Sentenza notificata via PEC: improcedibile il ricorso privo della relazione di notificazione e dell’asseverazione

Il ricorso per cassazione è improcedibile qualora la parte ricorrente dichiari di aver ricevuto la notificazione della sentenza impugnata a mezzo PEC, depositando, nei termini indicati dall’art. 369, comma 1, c.p.c., copia autentica della sentenza priva della relazione di notificazione ovvero delle copie cartacee dei messaggi di spedizione e di ricezione e di tale documentazione non abbia effettuato la produzione neppure la parte controricorrente.

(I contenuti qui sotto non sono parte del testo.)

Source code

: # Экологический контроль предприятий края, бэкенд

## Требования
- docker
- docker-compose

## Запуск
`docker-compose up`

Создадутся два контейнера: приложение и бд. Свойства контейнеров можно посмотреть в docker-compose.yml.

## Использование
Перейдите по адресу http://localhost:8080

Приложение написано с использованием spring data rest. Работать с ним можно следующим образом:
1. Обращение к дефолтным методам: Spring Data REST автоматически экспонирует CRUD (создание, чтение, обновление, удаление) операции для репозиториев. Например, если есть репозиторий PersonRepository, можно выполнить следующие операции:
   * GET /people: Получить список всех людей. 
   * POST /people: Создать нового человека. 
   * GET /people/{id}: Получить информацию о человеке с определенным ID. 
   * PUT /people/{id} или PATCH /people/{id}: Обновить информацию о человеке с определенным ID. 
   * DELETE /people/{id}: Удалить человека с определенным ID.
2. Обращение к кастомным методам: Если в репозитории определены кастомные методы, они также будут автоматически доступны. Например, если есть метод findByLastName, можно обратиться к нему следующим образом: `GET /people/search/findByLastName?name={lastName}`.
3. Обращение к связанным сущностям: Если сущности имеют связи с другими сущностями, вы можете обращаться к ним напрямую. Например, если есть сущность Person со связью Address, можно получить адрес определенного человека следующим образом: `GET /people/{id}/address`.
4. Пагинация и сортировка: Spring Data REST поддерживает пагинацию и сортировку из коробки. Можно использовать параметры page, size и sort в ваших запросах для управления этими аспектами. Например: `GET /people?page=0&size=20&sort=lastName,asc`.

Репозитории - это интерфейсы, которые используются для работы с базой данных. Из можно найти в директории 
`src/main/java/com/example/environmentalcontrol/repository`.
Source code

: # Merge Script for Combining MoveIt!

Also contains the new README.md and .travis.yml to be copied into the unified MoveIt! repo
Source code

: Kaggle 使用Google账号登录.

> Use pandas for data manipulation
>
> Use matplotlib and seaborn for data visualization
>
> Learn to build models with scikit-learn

Così ha statuito la Corte di Cassazione con l’ordinanza n. 12231/21 depositata il 10 maggio. Alcuni assegnatari di unità abitative hanno impugnato la sentenza pronunciata dalla Corte di Appello di Roma, notificata per via telematica. La Corte di Cassazione accoglie l’eccezione formulata dai controricorrenti, i quali avevano eccepito l’improcedibilità del ricorso per mancata produzione della copia autentica della sentenza con la relata di notificazione e la relativa asseverazione. Infatti, nel caso di specie era stata prodotta la copia autentica della sentenza impugnata ma non la copia con la relata di notificazione avvenuta mediante PEC e della cui estrazione dalla stessa avrebbe dovuto farsi asseverazione. La copia notificata non risultava nemmeno prodotta dalla controparte. La Suprema Corte ribadisce dunque il principio già affermato dalle Sezioni Unite n. 10648/17 secondo cui il ricorso per cassazione è improcedibile qualora la parte ricorrente dichiari di aver ricevuto la notificazione della sentenza impugnata, depositando, nei termini indicati dall’art. 369, comma 1 c.p.c., copia autentica della sentenza, priva però della relazione di notificazione ovvero delle copie cartacee dei messaggi di spedizione e di ricezione, in caso di notificazione a mezzo PEC e di tale documentazione non abbia effettuato la produzione neppure la parte controricorrente . Alla luce di tale principio la Corte di Cassazione rigetta il ricorso.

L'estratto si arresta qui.